───── EXERCISE MATERIALS
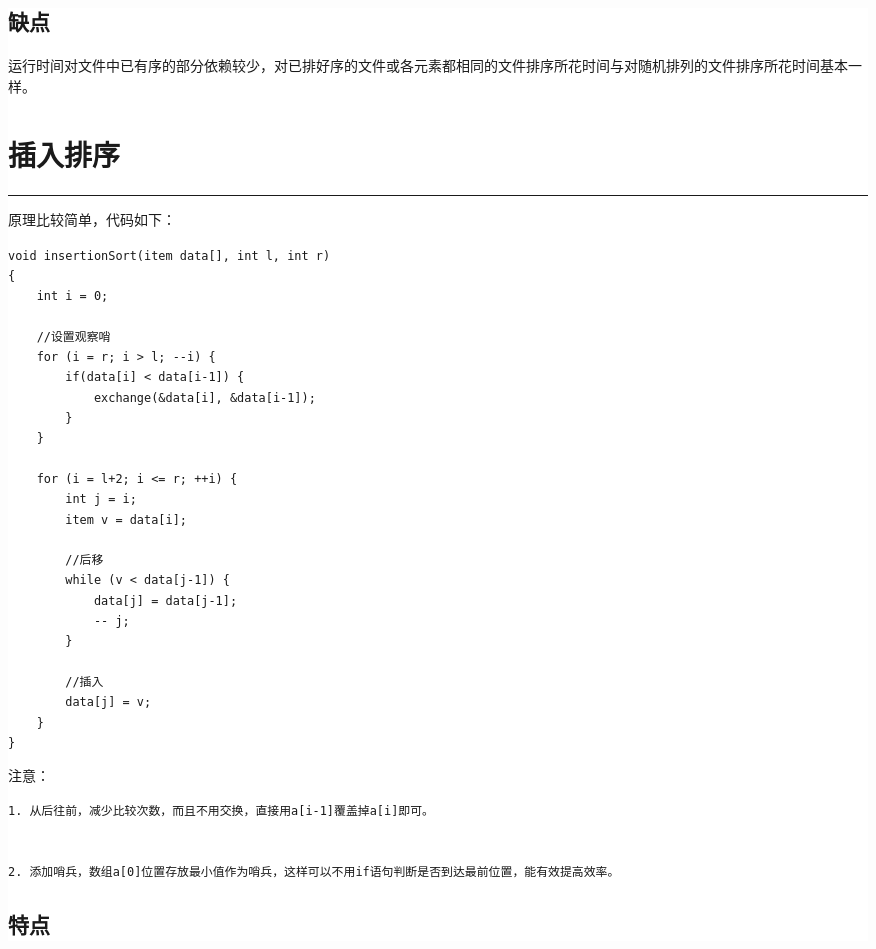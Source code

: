 ## 缺点


运行时间对文件中已有序的部分依赖较少，对已排好序的文件或各元素都相同的文件排序所花时间与对随机排列的文件排序所花时间基本一样。


# 插入排序





* * *



原理比较简单，代码如下：

    
    void insertionSort(item data[], int l, int r)
    {
    	int i = 0;
    
    	//设置观察哨
    	for (i = r; i > l; --i) {
    		if(data[i] < data[i-1]) {
    			exchange(&data[i], &data[i-1]);
    		}
    	}
    
    	for (i = l+2; i <= r; ++i) {
    		int j = i;
    		item v = data[i];
    
    		//后移
    		while (v < data[j-1]) {
    			data[j] = data[j-1];
    			-- j;
    		}
    
    		//插入
    		data[j] = v;
    	}
    }


注意：




	
    1. 从后往前，减少比较次数，而且不用交换，直接用a[i-1]覆盖掉a[i]即可。

	
    2. 添加哨兵，数组a[0]位置存放最小值作为哨兵，这样可以不用if语句判断是否到达最前位置，能有效提高效率。





## 特点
──────────
Read the entries and select each line where the word "data" is found.

    void insertionSort(item data[], int l, int r)
    		if(data[i] < data[i-1]) {
    			exchange(&data[i], &data[i-1]);
    		item v = data[i];
    		while (v < data[j-1]) {
    			data[j] = data[j-1];
    		data[j] = v;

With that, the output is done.